Cleanup and fix bugs #22

nelhage · 2017-09-11T06:06:00Z

This branch substantially rewrites lcs and merge to be shorter and simpler, and in the process fixes a number of bugs:

fixes weird edge case #19 (bug was in lcs)
fixed Changeset::new ignores difference in blank lines #17 (this bug was in merge)
fixed Fix and re-enable quickcheck fuzzy tests #21 (was revealing bugs in all three of lcs, merge, and check_changeset)

Sorry for the invasive PR, but this was the best way I could find to fix these bugs.

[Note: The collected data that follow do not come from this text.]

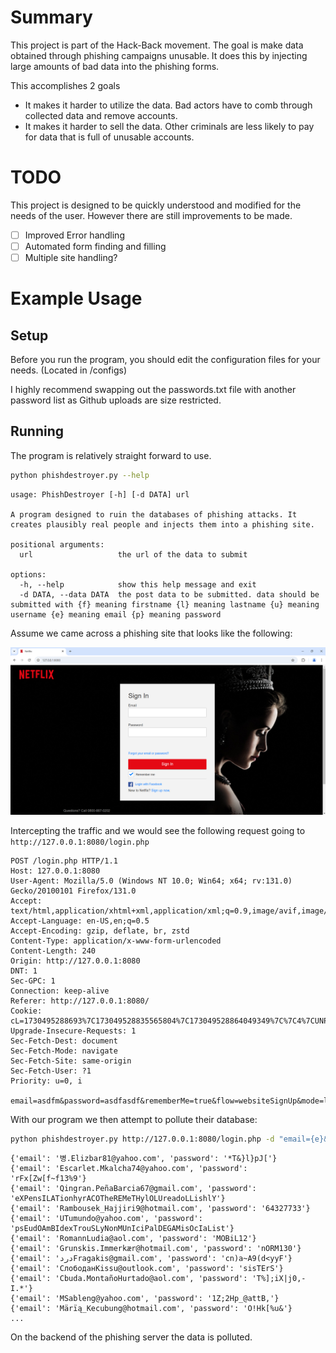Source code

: # Summary

This project is part of the Hack-Back movement. The goal is make data obtained through phishing campaigns unusable. It does this by injecting large amounts of bad data into the phishing forms. 

This accomplishes 2 goals
* It makes it harder to utilize the data. Bad actors have to comb through collected data and remove accounts.
* It makes it harder to sell the data. Other criminals are less likely to pay for data that is full of unusable accounts.

# TODO
This project is designed to be quickly understood and modified for the needs of the user. However there are still improvements to be made.
- [ ] Improved Error handling
- [ ] Automated form finding and filling
- [ ] Multiple site handling?

# Example Usage

## Setup

Before you run the program, you should edit the configuration files for your needs. (Located in /configs)

I highly recommend swapping out the passwords.txt file with another password list as Github uploads are size restricted.

## Running
The program is relatively straight forward to use.

```bash
python phishdestroyer.py --help
```
```
usage: PhishDestroyer [-h] [-d DATA] url

A program designed to ruin the databases of phishing attacks. It creates plausibly real people and injects them into a phishing site.

positional arguments:
  url                   the url of the data to submit

options:
  -h, --help            show this help message and exit
  -d DATA, --data DATA  the post data to be submitted. data should be submitted with {f} meaning firstname {l} meaning lastname {u} meaning username {e} meaning email {p} meaning password

```

Assume we came across a phishing site that looks like the following:

![A Phishing Site Simulating Netflix](media/netflix-phishing-site.png)

Intercepting the traffic and we would see the following request going to `http://127.0.0.1:8080/login.php`

```text
POST /login.php HTTP/1.1
Host: 127.0.0.1:8080
User-Agent: Mozilla/5.0 (Windows NT 10.0; Win64; x64; rv:131.0) Gecko/20100101 Firefox/131.0
Accept: text/html,application/xhtml+xml,application/xml;q=0.9,image/avif,image/webp,image/png,image/svg+xml,*/*;q=0.8
Accept-Language: en-US,en;q=0.5
Accept-Encoding: gzip, deflate, br, zstd
Content-Type: application/x-www-form-urlencoded
Content-Length: 240
Origin: http://127.0.0.1:8080
DNT: 1
Sec-GPC: 1
Connection: keep-alive
Referer: http://127.0.0.1:8080/
Cookie: cL=1730495288693%7C173049528835565804%7C173049528864049349%7C%7C4%7CUNPYKR5TOVFFFKE6OU2YTRLYFY
Upgrade-Insecure-Requests: 1
Sec-Fetch-Dest: document
Sec-Fetch-Mode: navigate
Sec-Fetch-Site: same-origin
Sec-Fetch-User: ?1
Priority: u=0, i

email=asdfm&password=asdfasdf&rememberMe=true&flow=websiteSignUp&mode=login&action=loginAction&withFields=password^%^2CrememberMe^%^2CnextPage^%^2CshowPassword^%^2Cemail&authURL=1529860302635.aNvivY4p^%^2F1hZaoSckbR8cHXao08^%^3D&nextPage=&showPassword=
```

With our program we then attempt to pollute their database:

```bash
python phishdestroyer.py http://127.0.0.1:8080/login.php -d "email={e}&password={p}"
```
```
{'email': '병.Elizbar81@yahoo.com', 'password': '*T&}l}pJ['}
{'email': 'Escarlet.Mkalcha74@yahoo.com', 'password': 'rFx[Zw[f~f13%9'}
{'email': 'Qingran.PeñaBarcia67@gmail.com', 'password': 'eXPensILATionhyrACOTheREMeTHylOLUreadoLLishlY'}
{'email': 'Rambousek_Hajjiri9@hotmail.com', 'password': '64327733'}
{'email': 'UTumundo@yahoo.com', 'password': 'psEudOAmBIdexTrouSLyNonMUnIciPalDEGAMisOcIaList'}
{'email': 'RomannLudia@aol.com', 'password': 'MOBiL12'}
{'email': 'Grunskis.Immerkær@hotmail.com', 'password': 'nORM130'}
{'email': 'ﺩﺭﺩFragakis@gmail.com', 'password': 'cn)a~A9(d<yyF'}
{'email': 'СлободанKissu@outlook.com', 'password': 'sisTErS'}
{'email': 'Cbuda.MontañoHurtado@aol.com', 'password': 'T%];iX|j0,-I.*'}
{'email': 'MSableng@yahoo.com', 'password': '1Z;2Hp_@attB,'}
{'email': 'Märïą_Kecubung@hotmail.com', 'password': 'O!Hk[%u&'}
...
```

On the backend of the phishing server the data is polluted.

The old one had some edge cases around multiple delimiters (`trim_left_matches` trimming over-aggressively), and I found it harder to follow. We now construct and check a simpler and more explicit pair of invariants: - The join of the (Same, Rem) diff elements should produce exactly the "old" text. - The join of the (Same, Add) diff elements should produce exactly the "new" text.

Use the [standard dynamic-programming LCS algorithm][0]. This is shorter than the previous version, and passes a minimized version of the johannhof#19 test. [0]: https://en.wikipedia.org/wiki/Longest_common_subsequence_problem#Code_for_the_dynamic_programming_solution

Simplify and reduce duplication, and in the process fix an empty-line test case (ala johannhof#17)

These now pass.

nelhage · 2017-09-11T16:31:16Z

I can't seem to figure out how to placate clippy -- it complains about an unused import of difference in src/main.rs, but the import is used, and the build fails without it.

nelhage · 2017-09-11T16:38:41Z

src/lcs.rs

+    for i in 0..N {
+        for j in 0..M {
+            if b[j] == a[i] {
+                if i == 0 || j == 0 {


There's a bunch of explicit edge-case handling here in order to avoid needing an (N+1)*(M+1)-sized array; If you're willing to allocate a buffer row/column of zero values, a bunch of these can go away. Since we're allocating regardless, it might be worth eating the slight memory increase for a substantial code simplification.

This prevents an error about an used import.

renatoathaydes · 2017-10-14T17:01:06Z

I think I am experiencing one or more of these bugs.
When is this PR going to be merged and bug fixes released?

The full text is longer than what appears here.